*REQUIREMENT:* All of the records below must be reproduced exactly, minus any pictures.

(Document images with source code)

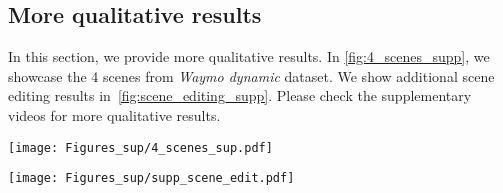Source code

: \subsection{More qualitative results}
\label{sec:sup_visual}
In this section, we provide more qualitative results. In \cref{fig:4_scenes_supp}, we showcase the 4 scenes from \textit{Waymo dynamic} dataset. We show additional scene editing results in~\cref{fig:scene_editing_supp}. Please check the supplementary videos for more qualitative results.

\begin{figure*}[t]
  \centering
   \texttt{[image: Figures\_sup/4\_scenes\_sup.pdf]}
   \caption{Visualization of 4 selected scenes from \textit{Waymo Dynamic} dataset. For each scene, we aggregate 50 frames. In the first row, points are color-coded by the intensity values(0 ~\bwrDyNFL~ 0.25). In the second row, dynamic vehicles are painted as \textcolor{yellow}{yellow}.}
   \label{fig:4_scenes_supp}
\end{figure*}

\begin{figure*}[t]
  \centering
   \texttt{[image: Figures\_sup/supp\_scene\_edit.pdf]}
   \caption{Visualization of scene editing capabilities. We showcase 3 kinds of scene editing capabilities including vehicle removal(left), trajectory manipulation(middle) and vehicle insertion(right). The first row represents the original scenes, the second row demonstrates the scenes after editing. All points are color-coded by the intensity values(0 ~\bwrDyNFL~ 0.25).}
   \label{fig:scene_editing_supp}
\end{figure*}

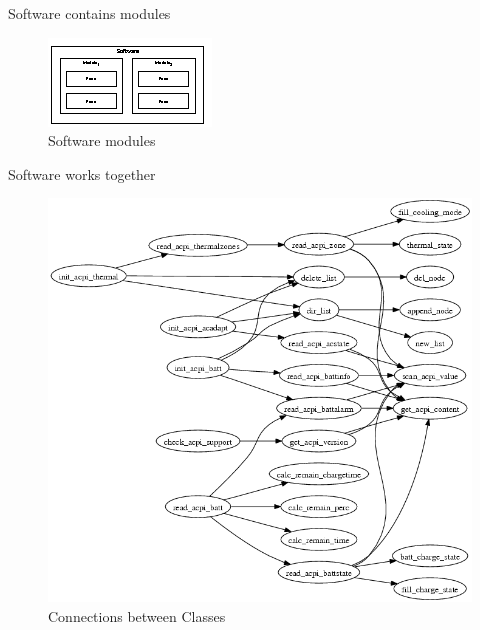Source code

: \documentclass{beamer}
\begin{document}
\begin{frame}{Software contains modules}
    \begin{figure}
        \includegraphics[width=.7\paperwidth]{figure/software-modules}
        \caption{Software modules}
        \label{fig:softwareModules}
    \end{figure}
\end{frame}

\begin{frame}{Software works together}
    \begin{figure}
        \includegraphics[height=.7\paperheight]{figure/graph.png}
        \caption{Connections between Classes}
        \label{fig:classConnection}
    \end{figure}
\end{frame}

\end{document}
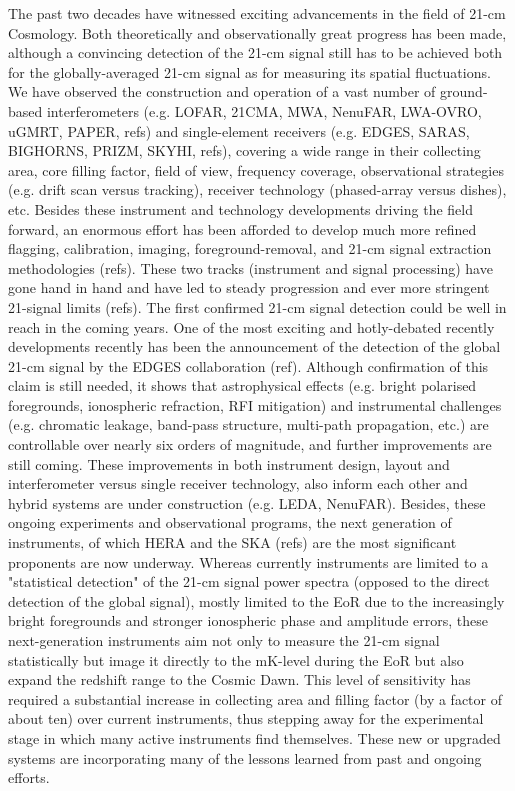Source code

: The past two decades have witnessed exciting advancements in the field of 21-cm Cosmology. Both theoretically and observationally great progress has been made, although a convincing detection of the 21-cm signal still has to be achieved both for the globally-averaged 21-cm signal as for measuring its spatial fluctuations. We have observed the construction and operation of a vast number of ground-based interferometers (e.g. LOFAR, 21CMA, MWA, NenuFAR, LWA-OVRO, uGMRT, PAPER, refs) and single-element receivers (e.g. EDGES, SARAS, BIGHORNS, PRIZM, SKYHI, refs), covering a wide range in their collecting area, core filling factor, field of view, frequency coverage, observational strategies (e.g. drift scan versus tracking), receiver technology (phased-array versus dishes), etc. Besides these instrument and technology developments driving the field forward, an enormous effort has been afforded to develop much more refined flagging, calibration, imaging, foreground-removal, and 21-cm signal extraction methodologies (refs). These two tracks (instrument and signal processing) have gone hand in hand and have led to steady progression and ever more stringent 21-signal limits (refs). The first confirmed 21-cm signal detection could be well in reach in the coming years. 
%
One of the most exciting and hotly-debated recently developments recently has been the announcement of the detection of the global 21-cm signal by the EDGES collaboration (ref). Although confirmation of this claim is still needed, it shows that astrophysical effects (e.g. bright polarised foregrounds, ionospheric refraction, RFI mitigation) and instrumental challenges (e.g. chromatic leakage, band-pass structure, multi-path propagation, etc.) are controllable over nearly six orders of magnitude, and further improvements are still coming. 
%
These improvements in both instrument design, layout and interferometer versus single receiver technology, also inform each other and hybrid systems are under construction (e.g. LEDA, NenuFAR).
%
Besides, these ongoing experiments and observational programs, the next generation of instruments, of which HERA and the SKA (refs) are the most significant proponents are now underway. Whereas currently instruments are limited to a "statistical detection" of the 21-cm signal power spectra (opposed to the direct detection of the global signal), mostly limited to the EoR due to the increasingly bright foregrounds and stronger ionospheric phase and amplitude errors, these next-generation instruments aim not only to measure the 21-cm signal statistically but image it directly to the mK-level during the EoR but also expand the redshift range to the Cosmic Dawn. This level of sensitivity has required a substantial increase in collecting area and filling factor (by a factor of about ten) over current instruments, thus stepping away for the experimental stage in which many active instruments find themselves. These new or upgraded systems are incorporating many of the lessons learned from past and ongoing efforts.   
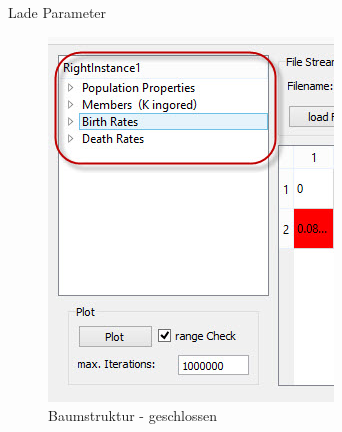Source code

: \documentclass{beamer}
\begin{document}
\begin{frame}{Lade Parameter}
	\begin{minipage}{0.45\textwidth}
		\begin{figure}[H]
			\centering
			\includegraphics[width=1\linewidth]{./Pictures/MainWindow_ParameterBaum_zu}
			\caption[MainWindow_Parameter]{Baumstruktur - geschlossen}
			\label{Baumstruktur_geschlossen}
		\end{figure}
	\end{minipage} $ \quad $
	\begin{minipage}{0.45\textwidth}
		\begin{figure}[H]
			\centering

\end{figure}
\end{minipage}
\end{frame}
\end{document}
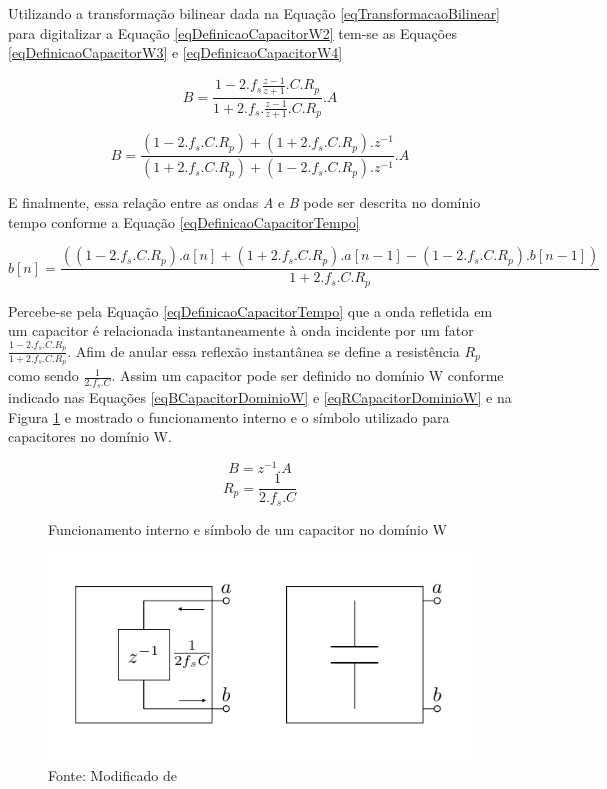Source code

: 	Utilizando a transformação bilinear dada na Equação \ref{eqTransformacaoBilinear} para digitalizar a Equação \ref{eqDefinicaoCapacitorW2} tem-se as Equações \ref{eqDefinicaoCapacitorW3} e \ref{eqDefinicaoCapacitorW4}
	
	
	\begin{equation}
		\label{eqDefinicaoCapacitorW3}
		B = \frac{1-2.f_s\frac{z-1}{z+1}.C.R_p}{1+2.f_s.\frac{z-1}{z+1}.C.R_p}.A
	\end{equation} 
	
	\begin{equation}
		\label{eqDefinicaoCapacitorW4}
		B = \frac{(1-2.f_s.C.R_p)+(1+2.f_s.C.R_p).z^{-1}}{(1+2.f_s.C.R_p)+(1-2.f_s.C.R_p).z^{-1}}.A
	\end{equation}
	
	E finalmente, essa relação entre as ondas \textit{A} e \textit{B} pode ser descrita no domínio tempo conforme a Equação \ref{eqDefinicaoCapacitorTempo}
	
	\begin{equation}
		\label{eqDefinicaoCapacitorTempo}
		b[n] = \frac{((1-2.f_s.C.R_p).a[n]+(1+2.f_s.C.R_p).a[n-1]-(1-2.f_s.C.R_p).b[n-1])}{1+2.f_s.C.R_p}	\end{equation}
	
	Percebe-se pela Equação \ref{eqDefinicaoCapacitorTempo} que a onda refletida em um capacitor é relacionada instantaneamente à onda incidente por um fator $\frac{1-2.f_s.C.R_p}{1+2.f_s.C.R_p}$. Afim de anular essa reflexão instantânea se define a resistência $R_p$ como sendo $\frac{1}{2.f_s.C}$. Assim um capacitor pode ser definido no domínio W conforme indicado nas Equações \ref{eqBCapacitorDominioW} e \ref{eqRCapacitorDominioW} e na Figura \ref{figCapacitorDominioW} e mostrado o funcionamento interno e o símbolo utilizado para capacitores no domínio W.
	
	\begin{equation}
	\label{eqBCapacitorDominioW}
		B = z^{-1}.A
	\end{equation}
	\begin{equation}
	\label{eqRCapacitorDominioW}
		R_p = \frac{1}{2.f_s.C}
	\end{equation}
	
	\begin{figure}[h]
		\label{figCapacitorDominioW}
		\caption{Funcionamento interno e símbolo de um capacitor no domínio W}
		\includegraphics[scale=0.5]{images/capacitor}
		\centering
		\caption*{Fonte: Modificado de \cite{Bogason2017}}
	\end{figure}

*ANSWER SECTION:*
Source code

: \subsection{More qualitative results}
\label{sec:sup_visual}
In this section, we provide more qualitative results. In \cref{fig:4_scenes_supp}, we showcase the 4 scenes from \textit{Waymo dynamic} dataset. We show additional scene editing results in~\cref{fig:scene_editing_supp}. Please check the supplementary videos for more qualitative results.

\begin{figure*}[t]
  \centering
   \texttt{[image: Figures\_sup/4\_scenes\_sup.pdf]}
   \caption{Visualization of 4 selected scenes from \textit{Waymo Dynamic} dataset. For each scene, we aggregate 50 frames. In the first row, points are color-coded by the intensity values(0 ~\bwrDyNFL~ 0.25). In the second row, dynamic vehicles are painted as \textcolor{yellow}{yellow}.}
   \label{fig:4_scenes_supp}
\end{figure*}

\begin{figure*}[t]
  \centering
   \texttt{[image: Figures\_sup/supp\_scene\_edit.pdf]}
   \caption{Visualization of scene editing capabilities. We showcase 3 kinds of scene editing capabilities including vehicle removal(left), trajectory manipulation(middle) and vehicle insertion(right). The first row represents the original scenes, the second row demonstrates the scenes after editing. All points are color-coded by the intensity values(0 ~\bwrDyNFL~ 0.25).}
   \label{fig:scene_editing_supp}
\end{figure*}

Source code

: \documentclass{beamer}
\begin{document}
\begin{frame}{Software contains modules}
    \begin{figure}
        \includegraphics[width=.7\paperwidth]{figure/software-modules}
        \caption{Software modules}
        \label{fig:softwareModules}
    \end{figure}
\end{frame}

\begin{frame}{Software works together}
    \begin{figure}
        \includegraphics[height=.7\paperheight]{figure/graph.png}
        \caption{Connections between Classes}
        \label{fig:classConnection}
    \end{figure}
\end{frame}

\end{document}
Source code

: The past two decades have witnessed exciting advancements in the field of 21-cm Cosmology. Both theoretically and observationally great progress has been made, although a convincing detection of the 21-cm signal still has to be achieved both for the globally-averaged 21-cm signal as for measuring its spatial fluctuations. We have observed the construction and operation of a vast number of ground-based interferometers (e.g. LOFAR, 21CMA, MWA, NenuFAR, LWA-OVRO, uGMRT, PAPER, refs) and single-element receivers (e.g. EDGES, SARAS, BIGHORNS, PRIZM, SKYHI, refs), covering a wide range in their collecting area, core filling factor, field of view, frequency coverage, observational strategies (e.g. drift scan versus tracking), receiver technology (phased-array versus dishes), etc. Besides these instrument and technology developments driving the field forward, an enormous effort has been afforded to develop much more refined flagging, calibration, imaging, foreground-removal, and 21-cm signal extraction methodologies (refs). These two tracks (instrument and signal processing) have gone hand in hand and have led to steady progression and ever more stringent 21-signal limits (refs). The first confirmed 21-cm signal detection could be well in reach in the coming years. 
%
One of the most exciting and hotly-debated recently developments recently has been the announcement of the detection of the global 21-cm signal by the EDGES collaboration (ref). Although confirmation of this claim is still needed, it shows that astrophysical effects (e.g. bright polarised foregrounds, ionospheric refraction, RFI mitigation) and instrumental challenges (e.g. chromatic leakage, band-pass structure, multi-path propagation, etc.) are controllable over nearly six orders of magnitude, and further improvements are still coming. 
%
These improvements in both instrument design, layout and interferometer versus single receiver technology, also inform each other and hybrid systems are under construction (e.g. LEDA, NenuFAR).
%
Besides, these ongoing experiments and observational programs, the next generation of instruments, of which HERA and the SKA (refs) are the most significant proponents are now underway. Whereas currently instruments are limited to a "statistical detection" of the 21-cm signal power spectra (opposed to the direct detection of the global signal), mostly limited to the EoR due to the increasingly bright foregrounds and stronger ionospheric phase and amplitude errors, these next-generation instruments aim not only to measure the 21-cm signal statistically but image it directly to the mK-level during the EoR but also expand the redshift range to the Cosmic Dawn. This level of sensitivity has required a substantial increase in collecting area and filling factor (by a factor of about ten) over current instruments, thus stepping away for the experimental stage in which many active instruments find themselves. These new or upgraded systems are incorporating many of the lessons learned from past and ongoing efforts.   
Source code

: \documentclass{beamer}
\begin{document}
\begin{frame}{Lade Parameter}
	\begin{minipage}{0.45\textwidth}
		\begin{figure}[H]
			\centering
			\includegraphics[width=1\linewidth]{./Pictures/MainWindow_ParameterBaum_zu}
			\caption[MainWindow_Parameter]{Baumstruktur - geschlossen}
			\label{Baumstruktur_geschlossen}
		\end{figure}
	\end{minipage} $ \quad $
	\begin{minipage}{0.45\textwidth}
		\begin{figure}[H]
			\centering

\end{figure}
\end{minipage}
\end{frame}
\end{document}
Source code

: 	Utilizando a transformação bilinear dada na Equação \ref{eqTransformacaoBilinear} para digitalizar a Equação \ref{eqDefinicaoCapacitorW2} tem-se as Equações \ref{eqDefinicaoCapacitorW3} e \ref{eqDefinicaoCapacitorW4}
	
	
	\begin{equation}
		\label{eqDefinicaoCapacitorW3}
		B = \frac{1-2.f_s\frac{z-1}{z+1}.C.R_p}{1+2.f_s.\frac{z-1}{z+1}.C.R_p}.A
	\end{equation} 
	
	\begin{equation}
		\label{eqDefinicaoCapacitorW4}
		B = \frac{(1-2.f_s.C.R_p)+(1+2.f_s.C.R_p).z^{-1}}{(1+2.f_s.C.R_p)+(1-2.f_s.C.R_p).z^{-1}}.A
	\end{equation}
	
	E finalmente, essa relação entre as ondas \textit{A} e \textit{B} pode ser descrita no domínio tempo conforme a Equação \ref{eqDefinicaoCapacitorTempo}
	
	\begin{equation}
		\label{eqDefinicaoCapacitorTempo}
		b[n] = \frac{((1-2.f_s.C.R_p).a[n]+(1+2.f_s.C.R_p).a[n-1]-(1-2.f_s.C.R_p).b[n-1])}{1+2.f_s.C.R_p}	\end{equation}
	
	Percebe-se pela Equação \ref{eqDefinicaoCapacitorTempo} que a onda refletida em um capacitor é relacionada instantaneamente à onda incidente por um fator $\frac{1-2.f_s.C.R_p}{1+2.f_s.C.R_p}$. Afim de anular essa reflexão instantânea se define a resistência $R_p$ como sendo $\frac{1}{2.f_s.C}$. Assim um capacitor pode ser definido no domínio W conforme indicado nas Equações \ref{eqBCapacitorDominioW} e \ref{eqRCapacitorDominioW} e na Figura \ref{figCapacitorDominioW} e mostrado o funcionamento interno e o símbolo utilizado para capacitores no domínio W.
	
	\begin{equation}
	\label{eqBCapacitorDominioW}
		B = z^{-1}.A
	\end{equation}
	\begin{equation}
	\label{eqRCapacitorDominioW}
		R_p = \frac{1}{2.f_s.C}
	\end{equation}
	
	\begin{figure}[h]
		\label{figCapacitorDominioW}
		\caption{Funcionamento interno e símbolo de um capacitor no domínio W}
		\includegraphics[scale=0.5]{images/capacitor}
		\centering
		\caption*{Fonte: Modificado de \cite{Bogason2017}}
	\end{figure}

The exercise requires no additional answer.